WORK REQUIRED: Copy each line below that contains "handling".

Pictures paired with source code

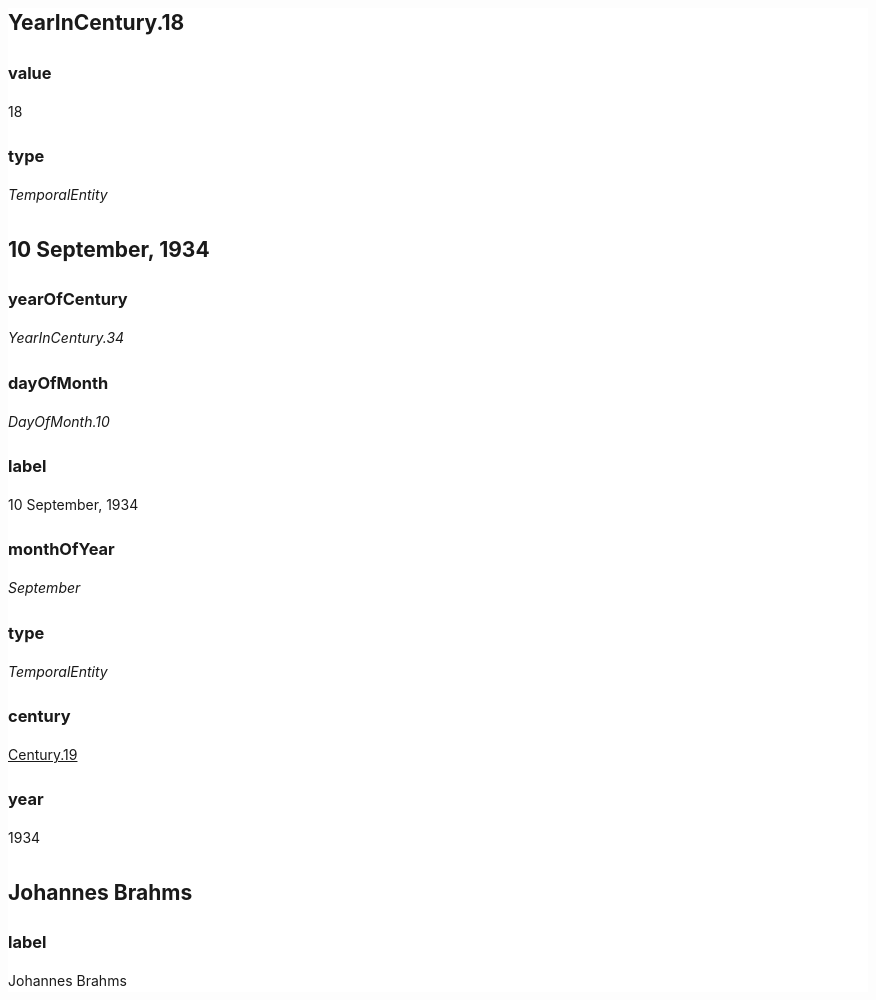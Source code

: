 ## YearInCentury.18

### value


18

### type


*TemporalEntity*

## 10 September, 1934

### yearOfCentury


*YearInCentury.34*

### dayOfMonth


*DayOfMonth.10*

### label


10 September, 1934

### monthOfYear


*September*

### type


*TemporalEntity*

### century


[Century.19](#Century.19)

### year


1934

## Johannes Brahms

### label


Johannes Brahms
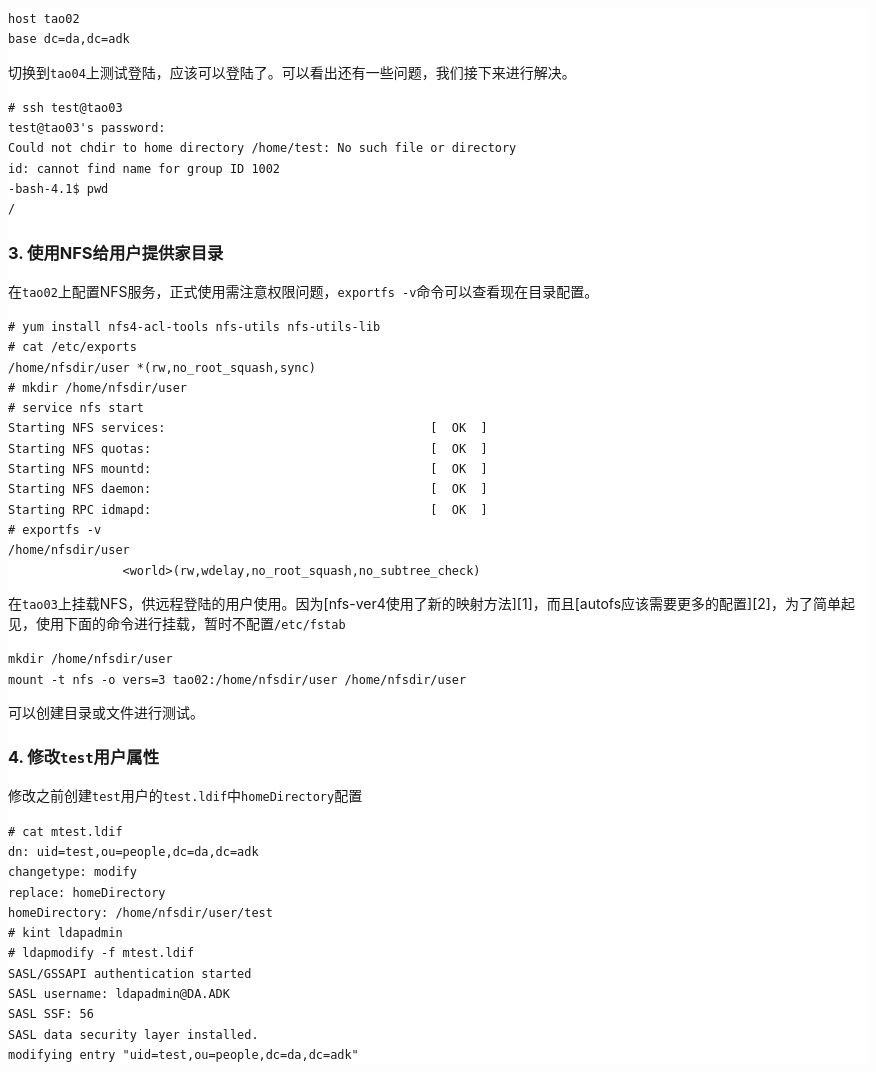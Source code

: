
 ```
host tao02
base dc=da,dc=adk
```

切换到`tao04`上测试登陆，应该可以登陆了。可以看出还有一些问题，我们接下来进行解决。

```
# ssh test@tao03
test@tao03's password: 
Could not chdir to home directory /home/test: No such file or directory
id: cannot find name for group ID 1002
-bash-4.1$ pwd
/
```
### 3. 使用NFS给用户提供家目录
在`tao02`上配置NFS服务，正式使用需注意权限问题，`exportfs -v`命令可以查看现在目录配置。

```
# yum install nfs4-acl-tools nfs-utils nfs-utils-lib
# cat /etc/exports 
/home/nfsdir/user *(rw,no_root_squash,sync)
# mkdir /home/nfsdir/user
# service nfs start  
Starting NFS services:                                     [  OK  ]
Starting NFS quotas:                                       [  OK  ]
Starting NFS mountd:                                       [  OK  ]
Starting NFS daemon:                                       [  OK  ]
Starting RPC idmapd:                                       [  OK  ]
# exportfs -v
/home/nfsdir/user
                <world>(rw,wdelay,no_root_squash,no_subtree_check)
```

在`tao03`上挂载NFS，供远程登陆的用户使用。因为[nfs-ver4使用了新的映射方法][1]，而且[autofs应该需要更多的配置][2]，为了简单起见，使用下面的命令进行挂载，暂时不配置`/etc/fstab`

```
mkdir /home/nfsdir/user
mount -t nfs -o vers=3 tao02:/home/nfsdir/user /home/nfsdir/user
```

可以创建目录或文件进行测试。

### 4. 修改`test`用户属性
修改之前创建`test`用户的`test.ldif`中`homeDirectory`配置

```
# cat mtest.ldif 
dn: uid=test,ou=people,dc=da,dc=adk
changetype: modify
replace: homeDirectory
homeDirectory: /home/nfsdir/user/test
# kint ldapadmin
# ldapmodify -f mtest.ldif     
SASL/GSSAPI authentication started
SASL username: ldapadmin@DA.ADK
SASL SSF: 56
SASL data security layer installed.
modifying entry "uid=test,ou=people,dc=da,dc=adk"
```
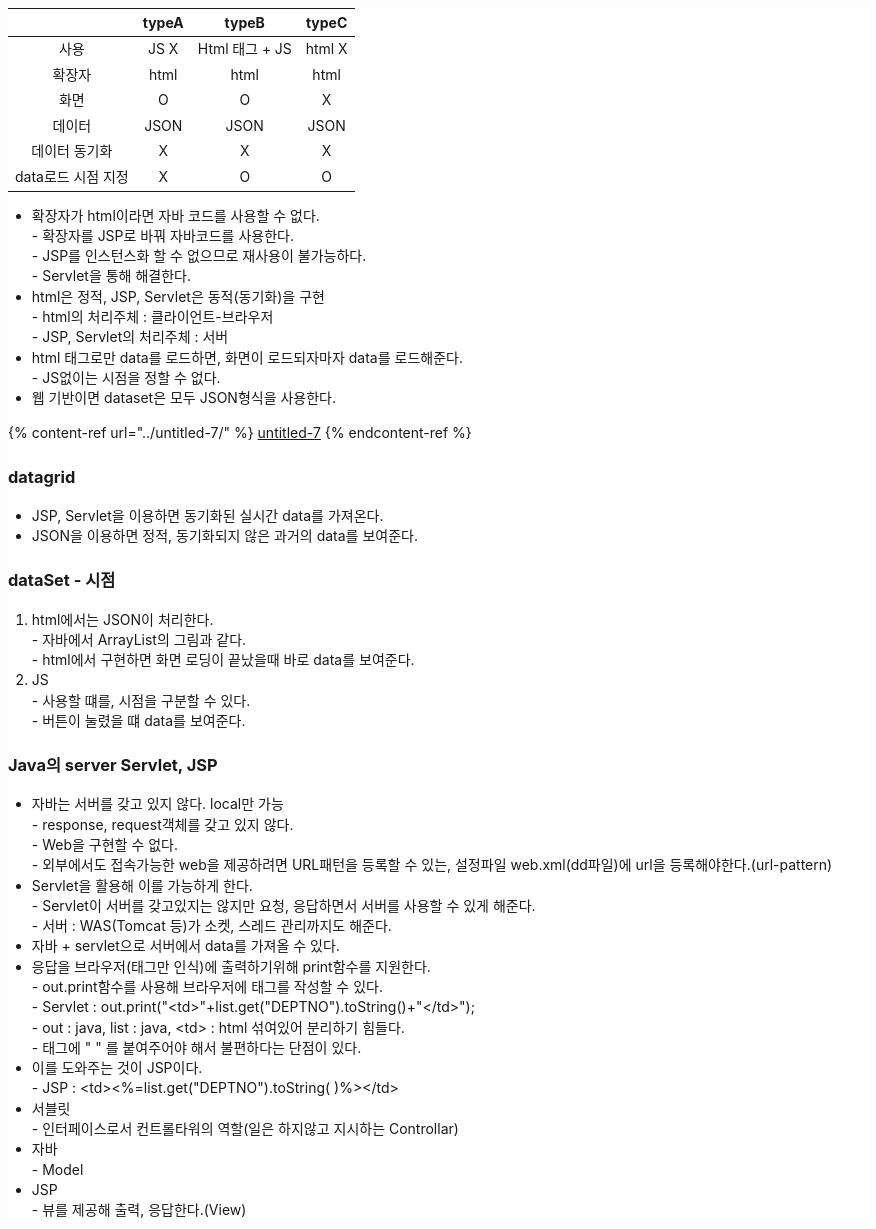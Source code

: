 |              | typeA |     typeB    |  typeC |
| :----------: | :---: | :----------: | :----: |
|      사용      |  JS X | Html 태그 + JS | html X |
|      확장자     |  html |     html     |  html  |
|      화면      |   O   |       O      |    X   |
|      데이터     |  JSON |     JSON     |  JSON  |
|    데이터 동기화   |   X   |       X      |    X   |
| data로드 시점 지정 |   X   |       O      |    O   |

* 확장자가 html이라면 자바 코드를 사용할 수 없다.\
  \- 확장자를 JSP로 바꿔 자바코드를 사용한다.\
  \- JSP를 인스턴스화 할 수 없으므로 재사용이 불가능하다.\
  \- Servlet을 통해 해결한다.
* html은 정적, JSP, Servlet은 동적(동기화)을 구현\
  \- html의 처리주체 : 클라이언트-브라우저\
  \- JSP, Servlet의 처리주체 : 서버
* html 태그로만 data를 로드하면, 화면이 로드되자마자 data를 로드해준다.\
  \- JS없이는 시점을 정할 수 없다.
* 웹 기반이면 dataset은 모두 JSON형식을 사용한다.

{% content-ref url="../untitled-7/" %}
[untitled-7](../untitled-7/)
{% endcontent-ref %}

### datagrid

* JSP, Servlet을 이용하면 동기화된 실시간 data를 가져온다.
* JSON을 이용하면 정적, 동기화되지 않은 과거의 data를 보여준다.

### dataSet - 시점

1. html에서는 JSON이 처리한다.\
   \- 자바에서 ArrayList의 그림과 같다.\
   \- html에서 구현하면 화면 로딩이 끝났을때 바로 data를 보여준다.
2. JS\
   \- 사용할 떄를, 시점을 구분할 수 있다.\
   \- 버튼이 눌렸을 떄 data를 보여준다.

### Java의 server Servlet, JSP

* 자바는 서버를 갖고 있지 않다. local만 가능\
  \- response, request객체를 갖고 있지 않다. \
  \- Web을 구현할 수 없다.\
  \- 외부에서도 접속가능한 web을 제공하려면 URL패턴을 등록할 수 있는, 설정파일 web.xml(dd파일)에 url을 등록해야한다.(url-pattern)
* Servlet을 활용해 이를 가능하게 한다.\
  \- Servlet이 서버를 갖고있지는 않지만 요청, 응답하면서 서버를 사용할 수 있게 해준다.\
  \- 서버 : WAS(Tomcat 등)가 소켓, 스레드 관리까지도 해준다.
* 자바 + servlet으로 서버에서 data를 가져올 수 있다.
* 응답을 브라우저(태그만 인식)에 출력하기위해 print함수를 지원한다.\
  \- out.print함수를 사용해 브라우저에 태그를 작성할 수 있다.\
  \- Servlet : out.print("\<td>"+list.get("DEPTNO").toString()+"\</td>");\
  \- out : java, list : java, \<td> : html 섞여있어 분리하기 힘들다.\
  \- 태그에 " " 를 붙여주어야 해서 불편하다는 단점이 있다.
* 이를 도와주는 것이 JSP이다.\
  \- JSP : \<td><%=list.get("DEPTNO").toString( )%>\</td>
* 서블릿\
  \- 인터페이스로서 컨트롤타워의 역할(일은 하지않고 지시하는 Controllar)
* 자바\
  \- Model
* JSP\
  \- 뷰를 제공해 출력, 응답한다.(View)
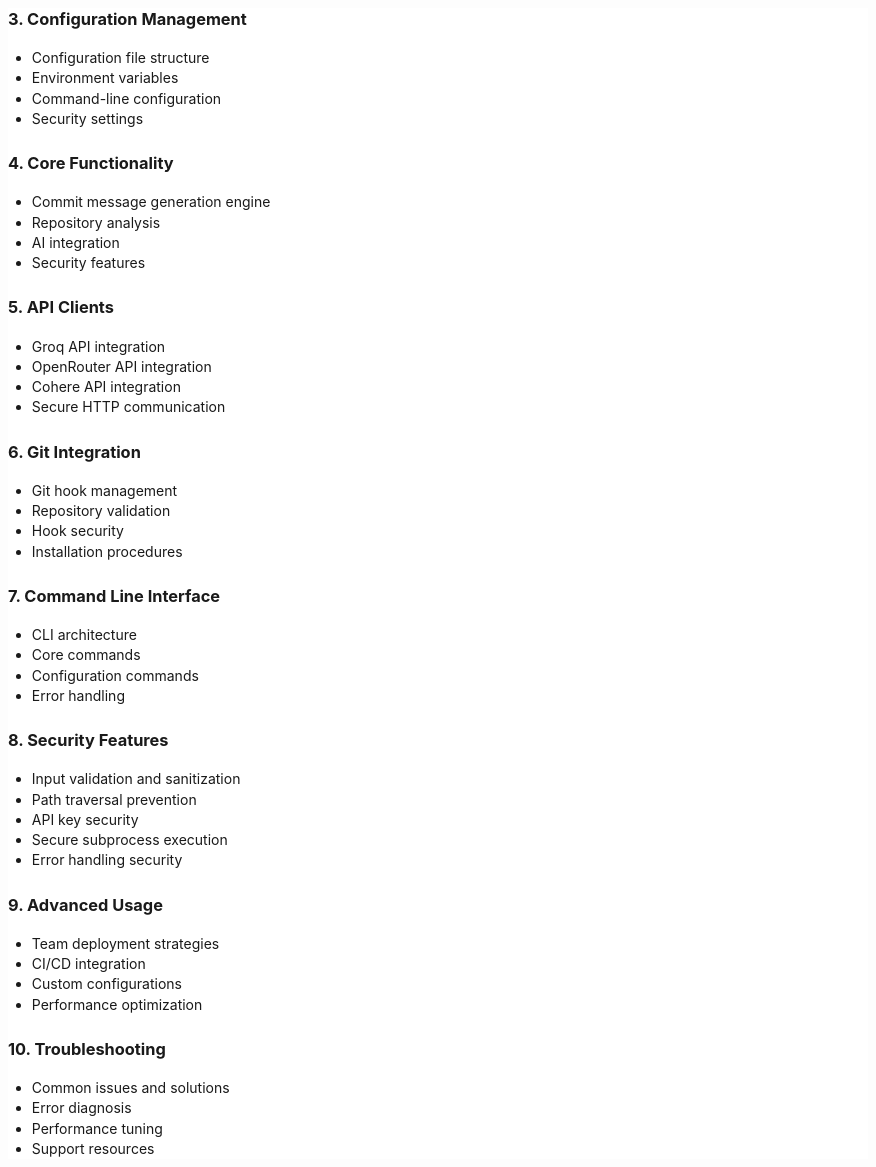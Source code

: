 ### **3. Configuration Management**
- Configuration file structure
- Environment variables
- Command-line configuration
- Security settings

### **4. Core Functionality**
- Commit message generation engine
- Repository analysis
- AI integration
- Security features

### **5. API Clients**
- Groq API integration
- OpenRouter API integration
- Cohere API integration
- Secure HTTP communication

### **6. Git Integration**
- Git hook management
- Repository validation
- Hook security
- Installation procedures

### **7. Command Line Interface**
- CLI architecture
- Core commands
- Configuration commands
- Error handling

### **8. Security Features**
- Input validation and sanitization
- Path traversal prevention
- API key security
- Secure subprocess execution
- Error handling security

### **9. Advanced Usage**
- Team deployment strategies
- CI/CD integration
- Custom configurations
- Performance optimization

### **10. Troubleshooting**
- Common issues and solutions
- Error diagnosis
- Performance tuning
- Support resources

WRITTEN ANSWER:
- Error handling
- Error handling security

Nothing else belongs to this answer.